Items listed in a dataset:
☆ ☆ ☆
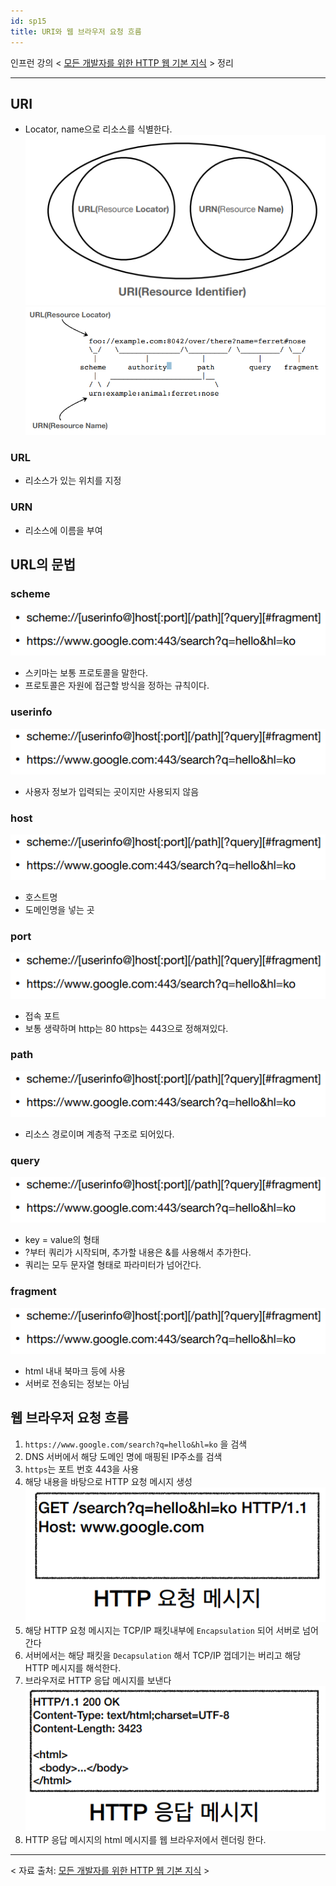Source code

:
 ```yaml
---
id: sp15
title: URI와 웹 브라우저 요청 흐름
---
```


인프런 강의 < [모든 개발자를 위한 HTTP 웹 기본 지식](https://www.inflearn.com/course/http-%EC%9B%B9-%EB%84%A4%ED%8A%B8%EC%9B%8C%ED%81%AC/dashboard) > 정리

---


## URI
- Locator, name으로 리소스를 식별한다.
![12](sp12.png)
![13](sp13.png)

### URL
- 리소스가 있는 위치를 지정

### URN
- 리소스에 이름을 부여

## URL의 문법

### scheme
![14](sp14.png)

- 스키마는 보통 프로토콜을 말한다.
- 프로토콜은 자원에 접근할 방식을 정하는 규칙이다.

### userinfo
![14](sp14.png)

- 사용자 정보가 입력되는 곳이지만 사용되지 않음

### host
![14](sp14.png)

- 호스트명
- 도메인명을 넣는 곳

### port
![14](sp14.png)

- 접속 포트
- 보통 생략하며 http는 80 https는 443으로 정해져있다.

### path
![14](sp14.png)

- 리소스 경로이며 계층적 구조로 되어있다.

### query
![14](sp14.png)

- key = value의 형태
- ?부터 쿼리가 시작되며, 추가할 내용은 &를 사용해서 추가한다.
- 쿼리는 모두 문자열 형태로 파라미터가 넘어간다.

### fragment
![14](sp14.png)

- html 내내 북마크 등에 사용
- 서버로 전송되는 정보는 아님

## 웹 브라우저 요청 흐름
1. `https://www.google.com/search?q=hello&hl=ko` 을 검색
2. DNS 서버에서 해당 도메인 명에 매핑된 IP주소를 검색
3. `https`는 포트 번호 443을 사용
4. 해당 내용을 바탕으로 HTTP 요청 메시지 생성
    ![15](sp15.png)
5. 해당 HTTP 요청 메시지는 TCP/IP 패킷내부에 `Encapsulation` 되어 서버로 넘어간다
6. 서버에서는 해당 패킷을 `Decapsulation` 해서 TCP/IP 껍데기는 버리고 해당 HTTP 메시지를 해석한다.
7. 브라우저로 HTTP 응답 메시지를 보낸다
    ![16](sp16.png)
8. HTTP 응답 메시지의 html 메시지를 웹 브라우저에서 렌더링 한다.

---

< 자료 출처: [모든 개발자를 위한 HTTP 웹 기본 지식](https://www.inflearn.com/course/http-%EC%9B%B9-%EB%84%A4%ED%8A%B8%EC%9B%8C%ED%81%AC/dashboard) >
☆ ☆ ☆
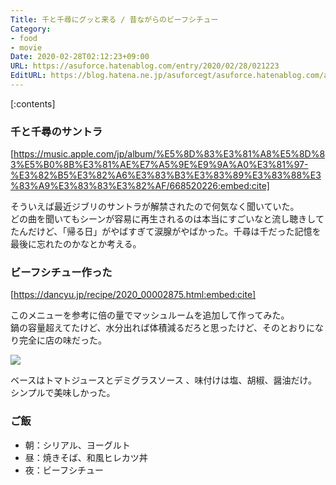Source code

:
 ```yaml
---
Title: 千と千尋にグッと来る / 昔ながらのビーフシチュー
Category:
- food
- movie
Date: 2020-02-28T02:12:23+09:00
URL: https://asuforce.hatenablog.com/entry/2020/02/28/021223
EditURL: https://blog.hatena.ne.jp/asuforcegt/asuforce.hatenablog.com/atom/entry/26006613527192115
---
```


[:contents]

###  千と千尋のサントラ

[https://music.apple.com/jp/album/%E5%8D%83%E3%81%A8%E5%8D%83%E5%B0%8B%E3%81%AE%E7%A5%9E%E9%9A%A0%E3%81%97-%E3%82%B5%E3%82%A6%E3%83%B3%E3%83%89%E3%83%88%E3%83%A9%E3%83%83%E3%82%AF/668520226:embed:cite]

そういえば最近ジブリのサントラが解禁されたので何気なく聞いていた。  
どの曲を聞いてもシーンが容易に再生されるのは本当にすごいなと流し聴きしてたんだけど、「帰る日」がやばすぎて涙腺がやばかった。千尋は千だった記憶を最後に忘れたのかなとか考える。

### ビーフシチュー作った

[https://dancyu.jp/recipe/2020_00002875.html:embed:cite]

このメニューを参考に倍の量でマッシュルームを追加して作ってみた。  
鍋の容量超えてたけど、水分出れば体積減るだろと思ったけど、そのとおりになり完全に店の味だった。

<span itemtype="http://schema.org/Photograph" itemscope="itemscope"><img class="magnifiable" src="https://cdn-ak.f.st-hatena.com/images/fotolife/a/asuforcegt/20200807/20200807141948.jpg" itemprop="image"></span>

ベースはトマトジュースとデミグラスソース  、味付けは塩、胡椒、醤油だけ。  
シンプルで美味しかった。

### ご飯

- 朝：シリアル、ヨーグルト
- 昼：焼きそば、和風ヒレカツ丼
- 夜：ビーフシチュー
☆ ☆ ☆
- Required work:
Search the data for the string "cite" and copy every line where it appears.

- Final answer:
[https://music.apple.com/jp/album/%E5%8D%83%E3%81%A8%E5%8D%83%E5%B0%8B%E3%81%AE%E7%A5%9E%E9%9A%A0%E3%81%97-%E3%82%B5%E3%82%A6%E3%83%B3%E3%83%89%E3%83%88%E3%83%A9%E3%83%83%E3%82%AF/668520226:embed:cite]
[https://dancyu.jp/recipe/2020_00002875.html:embed:cite]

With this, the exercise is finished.